Task description: This exercise asks for every line of the material that includes the word "Studio".

•••

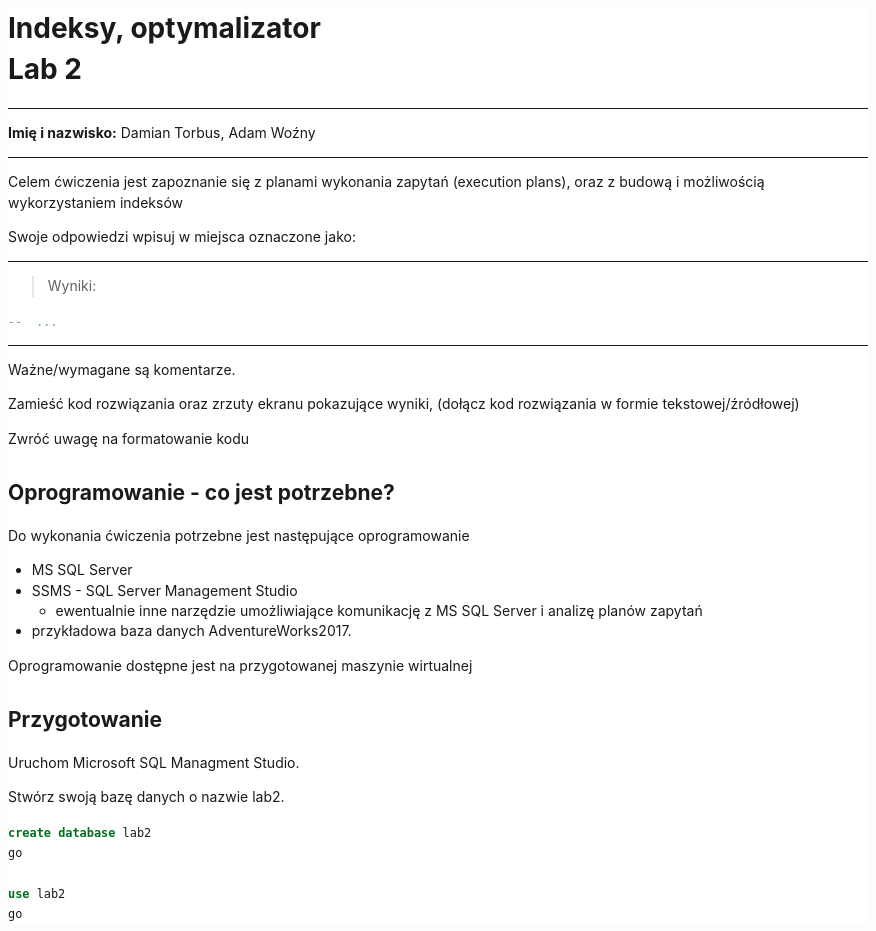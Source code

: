 # Indeksy,  optymalizator <br>Lab 2





---

**Imię i nazwisko:** Damian Torbus, Adam Woźny

--- 

Celem ćwiczenia jest zapoznanie się z planami wykonania zapytań (execution plans), oraz z budową i możliwością wykorzystaniem indeksów 


Swoje odpowiedzi wpisuj w miejsca oznaczone jako:

---
> Wyniki: 


```sql
--  ...
```

---

Ważne/wymagane są komentarze.

Zamieść kod rozwiązania oraz zrzuty ekranu pokazujące wyniki, (dołącz kod rozwiązania w formie tekstowej/źródłowej)

Zwróć uwagę na formatowanie kodu

## Oprogramowanie - co jest potrzebne?

Do wykonania ćwiczenia potrzebne jest następujące oprogramowanie

- MS SQL Server
- SSMS - SQL Server Management Studio
  - ewentualnie inne narzędzie umożliwiające komunikację z MS SQL Server i analizę planów zapytań
- przykładowa baza danych AdventureWorks2017.

Oprogramowanie dostępne jest na przygotowanej maszynie wirtualnej

## Przygotowanie

Uruchom Microsoft SQL Managment Studio.

Stwórz swoją bazę danych o nazwie lab2.

```sql
create database lab2
go

use lab2
go
```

•••

Response:
- SSMS - SQL Server Management Studio
Uruchom Microsoft SQL Managment Studio.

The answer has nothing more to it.